Dataset excerpts
== == ==

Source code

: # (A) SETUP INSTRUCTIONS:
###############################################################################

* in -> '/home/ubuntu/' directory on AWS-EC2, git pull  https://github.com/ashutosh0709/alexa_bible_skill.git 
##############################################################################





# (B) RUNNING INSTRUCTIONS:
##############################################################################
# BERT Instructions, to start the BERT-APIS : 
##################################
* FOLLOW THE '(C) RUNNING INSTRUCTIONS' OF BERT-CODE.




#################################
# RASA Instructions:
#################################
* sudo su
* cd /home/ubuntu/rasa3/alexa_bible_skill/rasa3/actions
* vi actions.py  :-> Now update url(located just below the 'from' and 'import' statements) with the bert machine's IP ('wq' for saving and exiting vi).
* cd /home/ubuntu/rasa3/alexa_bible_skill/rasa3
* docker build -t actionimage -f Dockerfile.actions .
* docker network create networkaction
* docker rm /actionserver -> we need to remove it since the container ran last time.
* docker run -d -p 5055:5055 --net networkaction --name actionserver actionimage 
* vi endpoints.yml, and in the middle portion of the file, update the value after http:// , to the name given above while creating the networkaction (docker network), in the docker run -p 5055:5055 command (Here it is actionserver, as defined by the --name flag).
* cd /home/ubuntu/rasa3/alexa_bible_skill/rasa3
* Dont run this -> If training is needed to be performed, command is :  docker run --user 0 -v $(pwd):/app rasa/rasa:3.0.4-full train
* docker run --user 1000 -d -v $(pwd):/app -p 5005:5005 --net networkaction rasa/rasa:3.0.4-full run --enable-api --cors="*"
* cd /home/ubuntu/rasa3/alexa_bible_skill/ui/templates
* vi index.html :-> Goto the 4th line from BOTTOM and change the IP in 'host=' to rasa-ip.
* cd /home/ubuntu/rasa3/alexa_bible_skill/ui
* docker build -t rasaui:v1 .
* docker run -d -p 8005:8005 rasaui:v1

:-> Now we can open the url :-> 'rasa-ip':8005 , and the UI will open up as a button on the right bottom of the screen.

== == ==

ACTIVITY:
For each line in the data that contains the string "docker", give a copy of that line.

SOLUTION TO THIS TASK:
* docker build -t actionimage -f Dockerfile.actions .
* docker network create networkaction
* docker rm /actionserver -> we need to remove it since the container ran last time.
* docker run -d -p 5055:5055 --net networkaction --name actionserver actionimage 
* vi endpoints.yml, and in the middle portion of the file, update the value after http:// , to the name given above while creating the networkaction (docker network), in the docker run -p 5055:5055 command (Here it is actionserver, as defined by the --name flag).
* Dont run this -> If training is needed to be performed, command is :  docker run --user 0 -v $(pwd):/app rasa/rasa:3.0.4-full train
* docker run --user 1000 -d -v $(pwd):/app -p 5005:5005 --net networkaction rasa/rasa:3.0.4-full run --enable-api --cors="*"
* docker build -t rasaui:v1 .
* docker run -d -p 8005:8005 rasaui:v1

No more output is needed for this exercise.